* Data for this exercise
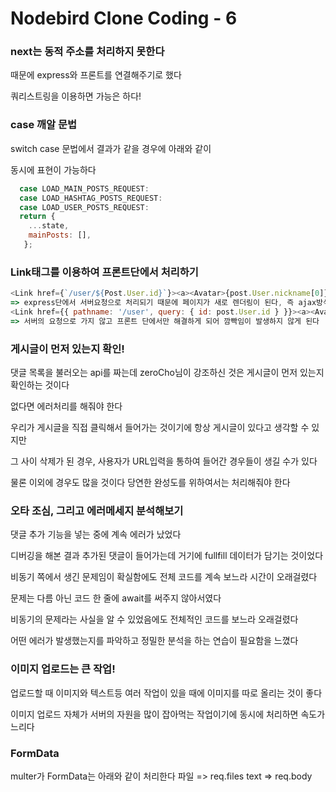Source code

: # Nodebird Clone Coding - 6
### next는 동적 주소를 처리하지 못한다
때문에 express와 프론트를 연결해주기로 했다

쿼리스트링을 이용하면 가능은 하다!

### case 깨알 문법
switch case 문법에서 결과가 같을 경우에 아래와 같이

동시에 표현이 가능하다
```js
  case LOAD_MAIN_POSTS_REQUEST:
  case LOAD_HASHTAG_POSTS_REQUEST:
  case LOAD_USER_POSTS_REQUEST:
  return {
    ...state,
    mainPosts: [],
   };
```

### Link태그를 이용하여 프론트단에서 처리하기

```js
<Link href={`/user/${Post.User.id}`}><a><Avatar>{post.User.nickname[0]}</Avatar></a></Link>
=> express단에서 서버요청으로 처리되기 때문에 페이지가 새로 렌더링이 된다, 즉 ajax방식으로 처리되지 않고 깜빡임이 발생하게 된다
<Link href={{ pathname: '/user', query: { id: post.User.id } }}><a><Avatar>{post.User.nickname[0]}</Avatar></a></Link>
=> 서버의 요청으로 가지 않고 프론트 단에서만 해결하게 되어 깜빡임이 발생하지 않게 된다
```

### 게시글이 먼저 있는지 확인!

댓글 목록을 불러오는 api를 짜는데 zeroCho님이 강조하신 것은 게시글이 먼저 있는지 확인하는 것이다

없다면 에러처리를 해줘야 한다

우리가 게시글을 직접 클릭해서 들어가는 것이기에 항상 게시글이 있다고 생각할 수 있지만

그 사이 삭제가 된 경우, 사용자가 URL입력을 통하여 들어간 경우들이 생길 수가 있다

물론 이외에 경우도 많을 것이다 당연한 완성도를 위하여서는 처리해줘야 한다

### 오타 조심, 그리고 에러메세지 분석해보기

댓글 추가 기능을 넣는 중에 계속 에러가 났었다

디버깅을 해본 결과 추가된 댓글이 들어가는데 거기에 fullfill 데이터가 담기는 것이었다

비동기 쪽에서 생긴 문제임이 확실함에도 전체 코드를 계속 보느라 시간이 오래걸렸다

문제는 다름 아닌 코드 한 줄에 await를 써주지 않아서였다

비동기의 문제라는 사실을 알 수 있었음에도 전체적인 코드를 보느라 오래걸렸다

어떤 에러가 발생했는지를 파악하고 정밀한 분석을 하는 연습이 필요함을 느꼈다

### 이미지 업로드는 큰 작업!

업로드할 때 이미지와 텍스트등 여러 작업이 있을 때에 이미지를 따로 올리는 것이 좋다

이미지 업로드 자체가 서버의 자원을 많이 잡아먹는 작업이기에 동시에 처리하면 속도가 느리다

### FormData

multer가 FormData는 아래와 같이 처리한다
파일 => req.files
text => req.body

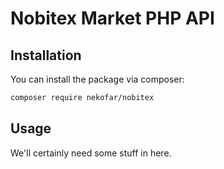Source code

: # Nobitex Market PHP API

## Installation

You can install the package via composer:

```bash
composer require nekofar/nobitex
```

## Usage

We'll certainly need some stuff in here.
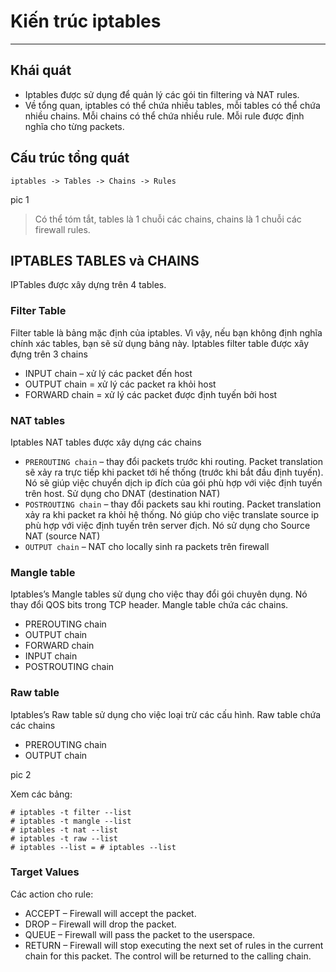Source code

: # Kiến trúc iptables
---
## Khái quát
- Iptables được sử dụng để quản lý các gói tin filtering và NAT rules.
- Về tổng quan, iptables có thể chứa nhiều tables, mỗi tables có thể chứa nhiều chains. Mỗi chains có thể chứa nhiều rule. Mỗi rule được định nghĩa cho từng packets.

## Cấu trúc tổng quát
```
iptables -> Tables -> Chains -> Rules
```
pic 1

> Có thể tóm tắt, tables là 1 chuỗi các chains, chains là 1 chuỗi các firewall rules.

## IPTABLES TABLES và CHAINS
IPTables được xây dựng trên 4 tables.

### Filter Table
Filter table là bảng mặc định của iptables. Vì vậy, nếu bạn không định nghĩa chính xác tables, bạn sẽ sử dụng bảng này. Iptables filter table được xây đựng trên 3 chains

- INPUT chain – xử lý các packet đến host
- OUTPUT chain = xử lý các packet ra khỏi host
- FORWARD chain = xử lý các packet được định tuyến bởi host

### NAT tables
Iptables NAT tables được xây dựng các chains
+ `PREROUTING chain` – thay đổi packets trước khi routing. Packet translation sẽ xảy ra trực tiếp khi packet tới hế thống (trước khi bắt đầu định tuyến). Nó sẽ giúp việc chuyển dịch ip đích của gói phù hợp với việc định tuyến trên host. Sử dụng cho DNAT (destination NAT)
+ `POSTROUTING chain` – thay đổi packets sau khi routing. Packet translation xảy ra khi packet ra khỏi hệ thống. Nó giúp cho việc translate source ip phù hợp với việc định tuyến trên server địch. Nó sử dụng cho Source NAT (source NAT)
+ `OUTPUT chain` – NAT cho locally sinh ra packets trên firewall

### Mangle table
Iptables’s Mangle tables sử dụng cho việc thay đổi gói chuyên dụng. Nó thay đổi QOS bits trong TCP header. Mangle table chứa các chains.

+ PREROUTING chain
+ OUTPUT chain
+ FORWARD chain
+ INPUT chain
+ POSTROUTING chain

### Raw table
Iptables’s Raw table sử dụng cho việc loại trừ các cấu hình. Raw table chứa các chains
+ PREROUTING chain
+ OUTPUT chain

pic 2

Xem các bảng:
```
# iptables -t filter --list
# iptables -t mangle --list
# iptables -t nat --list
# iptables -t raw --list
# iptables --list = # iptables --list
```

### Target Values
Các action cho rule:
+ ACCEPT – Firewall will accept the packet.
+ DROP – Firewall will drop the packet.
+ QUEUE – Firewall will pass the packet to the userspace.
+ RETURN – Firewall will stop executing the next set of rules in the current chain for this packet. The control will be returned to the calling chain.

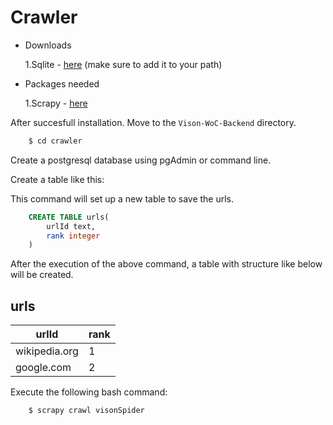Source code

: # Crawler

- Downloads

    1.Sqlite - [here](https://www.postgresql.org/download/) (make sure to add it to your path)

- Packages needed

    1.Scrapy - [here](https://docs.scrapy.org/en/latest/intro/install.html)

After succesfull installation. Move to the `Vison-WoC-Backend` directory.

```bash
    $ cd crawler
```
Create a postgresql database using pgAdmin or command line.

Create a table like this:

This command will set up a new table to save the urls.

```sql
    CREATE TABLE urls(
        urlId text,
        rank integer
    )
```
After the execution of the above command, a table with structure like below will be created.

## urls
|urlId | rank|
|------|-----|
|wikipedia.org|1|
|google.com|2|

Execute the following bash command:

```bash
    $ scrapy crawl visonSpider
```
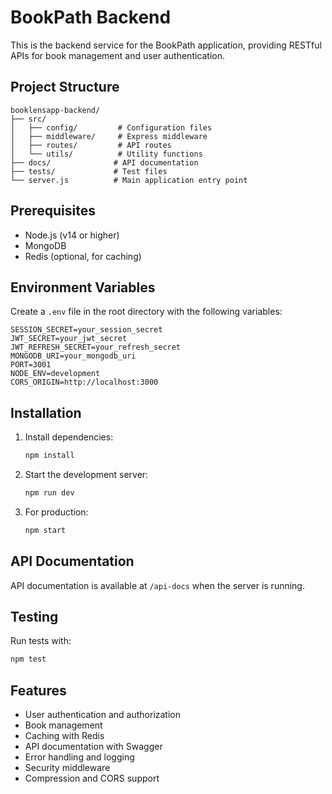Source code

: # BookPath Backend

This is the backend service for the BookPath application, providing RESTful APIs for book management and user authentication.

## Project Structure

```
booklensapp-backend/
├── src/
│   ├── config/         # Configuration files
│   ├── middleware/     # Express middleware
│   ├── routes/         # API routes
│   └── utils/          # Utility functions
├── docs/              # API documentation
├── tests/             # Test files
└── server.js          # Main application entry point
```

## Prerequisites

- Node.js (v14 or higher)
- MongoDB
- Redis (optional, for caching)

## Environment Variables

Create a `.env` file in the root directory with the following variables:

```
SESSION_SECRET=your_session_secret
JWT_SECRET=your_jwt_secret
JWT_REFRESH_SECRET=your_refresh_secret
MONGODB_URI=your_mongodb_uri
PORT=3001
NODE_ENV=development
CORS_ORIGIN=http://localhost:3000
```

## Installation

1. Install dependencies:

   ```bash
   npm install
   ```

2. Start the development server:

   ```bash
   npm run dev
   ```

3. For production:
   ```bash
   npm start
   ```

## API Documentation

API documentation is available at `/api-docs` when the server is running.

## Testing

Run tests with:

```bash
npm test
```

## Features

- User authentication and authorization
- Book management
- Caching with Redis
- API documentation with Swagger
- Error handling and logging
- Security middleware
- Compression and CORS support

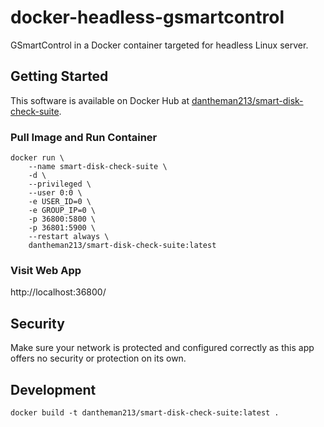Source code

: # docker-headless-gsmartcontrol

GSmartControl in a Docker container targeted for headless Linux server.

## Getting Started

This software is available on Docker Hub at [dantheman213/smart-disk-check-suite](https://hub.docker.com/repository/docker/dantheman213/smart-disk-check-suite).

### Pull Image and Run Container

```
docker run \
    --name smart-disk-check-suite \
    -d \
    --privileged \
    --user 0:0 \
    -e USER_ID=0 \
    -e GROUP_IP=0 \
    -p 36800:5800 \
    -p 36801:5900 \
    --restart always \
    dantheman213/smart-disk-check-suite:latest
```

### Visit Web App

http://localhost:36800/

## Security

Make sure your network is protected and configured correctly as this app offers no security or protection on its own.

## Development

```
docker build -t dantheman213/smart-disk-check-suite:latest .
```
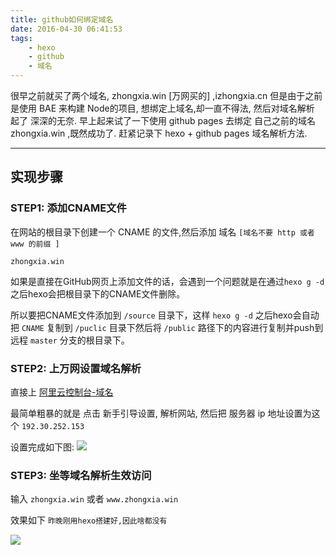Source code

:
 ```yaml
---
title: github如何绑定域名
date: 2016-04-30 06:41:53
tags: 
	- hexo 
	- github 
	- 域名
---
```

很早之前就买了两个域名, zhongxia.win [万网买的] ,izhongxia.cn 但是由于之前是使用 BAE 来构建 Node的项目, 想绑定上域名,却一直不得法, 然后对域名解析 起了 深深的无奈. 
早上起来试了一下使用 github pages 去绑定 自己之前的域名 zhongxia.win ,既然成功了. 赶紧记录下 hexo + github pages 域名解析方法. 
<!--more-->
---

## 实现步骤

### STEP1: 添加CNAME文件

在网站的根目录下创建一个 CNAME 的文件,然后添加 域名 `[域名不要 http 或者 www 的前缀 ]`
```
zhongxia.win
```
如果是直接在GitHub网页上添加文件的话，会遇到一个问题就是在通过`hexo g -d`之后hexo会把根目录下的CNAME文件删除。

所以要把CNAME文件添加到 `/source` 目录下，这样 `hexo g -d` 之后hexo会自动把 `CNAME` 复制到 `/puclic` 目录下然后将 `/public` 路径下的内容进行复制并push到远程 `master` 分支的根目录下。



### STEP2: 上万网设置域名解析

直接上 [阿里云控制台-域名](https://dc.aliyun.com/tcparse/dns.htm?init=false&dtoken=ugM-vg1OlBao1QhoL)

最简单粗暴的就是 点击 新手引导设置, 解析网站, 然后把 服务器 ip 地址设置为这个  `192.30.252.153` 

设置完成如下图:
![](/uploads/github-hexo-yuming.png)


### STEP3: 坐等域名解析生效访问
输入 `zhongxia.win`  或者 `www.zhongxia.win`

效果如下 `昨晚刚用hexo搭建好,因此啥都没有`

![](/uploads/QQ20160430-0.png)




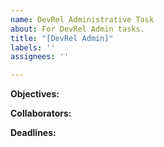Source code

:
 ```yaml
---
name: DevRel Administrative Task
about: For DevRel Admin tasks.
title: "[DevRel Admin]"
labels: ''
assignees: ''

---
```


**Objectives:**

**Collaborators:**

**Deadlines:**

* Problem to work on
In the listing above, find the line containing "업로드할 때 이미지와". Output it and every line after it up to and including the line containing "- Iptables được", exactly, but skip the pictures.

* Output of the task
업로드할 때 이미지와 텍스트등 여러 작업이 있을 때에 이미지를 따로 올리는 것이 좋다

이미지 업로드 자체가 서버의 자원을 많이 잡아먹는 작업이기에 동시에 처리하면 속도가 느리다

### FormData

multer가 FormData는 아래와 같이 처리한다
파일 => req.files
text => req.body

Source code

: # Nobitex Market PHP API

## Installation

You can install the package via composer:

```bash
composer require nekofar/nobitex
```

## Usage

We'll certainly need some stuff in here.
Source code

: # Kiến trúc iptables
---
## Khái quát
- Iptables được sử dụng để quản lý các gói tin filtering và NAT rules.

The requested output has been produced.